Stéphane Duval : J’ai appris à gérer — des Maruo il y en a moins, parce que depuis dix ans ils ont fini par se vendre un petit peu. A l’époque, il fallait acheter 3000 exemplaires aux Japonais. C’était un minimum garanti de 3000 exemplaires pour les bouquins. Ils ont fini par revoir les choses à la baisse, et aujourd’hui on est sur des quantités beaucoup plus cohérentes. J’ai appris à gérer aussi. J’étais très fidèle à des imprimeurs qui ne me l’ont pas forcément rendu, donc aujourd’hui je vis ma vie. Et puis oui, on sait mieux faire des livres. Mais j’en parlais avec Jean-Louis Gauthey de Cornélius l’autre jour, qui me disait : « il m’a fallu dix ans pour savoir faire un livre et encore, il m’arrive de me planter. » On apprend toujours. L’imprimerie n’est pas une science exacte. On fait parfois des boulettes sur des bouquins qui peuvent nous coûter cher. Un truc tout con, il y a eu un problème quand on a fait La Chenille sur la dorure à chaud, les couvertures sont parties à la benne et voilà, tu perds 1500€ sur des erreurs d’inattentions. Donc oui, les bouquins aujourd’hui sont un peu mieux faits, mais il y a encore du boulot à faire. Mon souhait, c’est d’arriver à toucher un public large, tout en étant exigeant sur la qualité sans pour autant faire du trop cher, trop luxueux…

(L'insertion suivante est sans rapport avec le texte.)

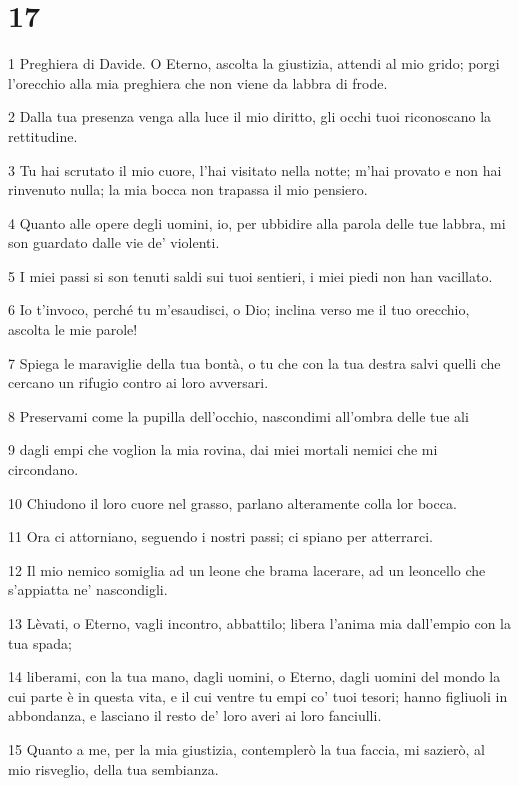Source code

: \chapter{17}

\par 1 Preghiera di Davide. O Eterno, ascolta la giustizia, attendi al mio grido; porgi l'orecchio alla mia preghiera che non viene da labbra di frode.
\par 2 Dalla tua presenza venga alla luce il mio diritto, gli occhi tuoi riconoscano la rettitudine.
\par 3 Tu hai scrutato il mio cuore, l'hai visitato nella notte; m'hai provato e non hai rinvenuto nulla; la mia bocca non trapassa il mio pensiero.
\par 4 Quanto alle opere degli uomini, io, per ubbidire alla parola delle tue labbra, mi son guardato dalle vie de' violenti.
\par 5 I miei passi si son tenuti saldi sui tuoi sentieri, i miei piedi non han vacillato.
\par 6 Io t'invoco, perché tu m'esaudisci, o Dio; inclina verso me il tuo orecchio, ascolta le mie parole!
\par 7 Spiega le maraviglie della tua bontà, o tu che con la tua destra salvi quelli che cercano un rifugio contro ai loro avversari.
\par 8 Preservami come la pupilla dell'occhio, nascondimi all'ombra delle tue ali
\par 9 dagli empi che voglion la mia rovina, dai miei mortali nemici che mi circondano.
\par 10 Chiudono il loro cuore nel grasso, parlano alteramente colla lor bocca.
\par 11 Ora ci attorniano, seguendo i nostri passi; ci spiano per atterrarci.
\par 12 Il mio nemico somiglia ad un leone che brama lacerare, ad un leoncello che s'appiatta ne' nascondigli.
\par 13 Lèvati, o Eterno, vagli incontro, abbattilo; libera l'anima mia dall'empio con la tua spada;
\par 14 liberami, con la tua mano, dagli uomini, o Eterno, dagli uomini del mondo la cui parte è in questa vita, e il cui ventre tu empi co' tuoi tesori; hanno figliuoli in abbondanza, e lasciano il resto de' loro averi ai loro fanciulli.
\par 15 Quanto a me, per la mia giustizia, contemplerò la tua faccia, mi sazierò, al mio risveglio, della tua sembianza.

Xavier Guilbert : De l’extérieur, ce qui me surprend un peu, c’est cette économie du livre qui repose sur des sommes qui peuvent être conséquentes, mais sans être non plus mirobolantes. On parle toujours du cinéma avec des millions, mais quand tu parles de 1500€ pour les couvertures…

Stéphane Duval : Le problème, c’est que le retour sur investissement de cette économie est très peu élevé. Si tu vends 600 Ishinomori Eros x SF, tu as travaillé pour rien. Même si tu as un point d’amortissement — admettons que tu en fasses 1000, que tu aies un point d’amortissement autour de 600, sur les 600, je ne compte pas le temps que j’y ai passé, les charges fixes. Ce qui fait que tu le fais plus pour la gloire, mais aussi parce que c’est un livre que je trouve fascinant. Eros x SF, il y a des parties dedans qui sont vraiment — qui méritent plus que les ventes qu’il a eues.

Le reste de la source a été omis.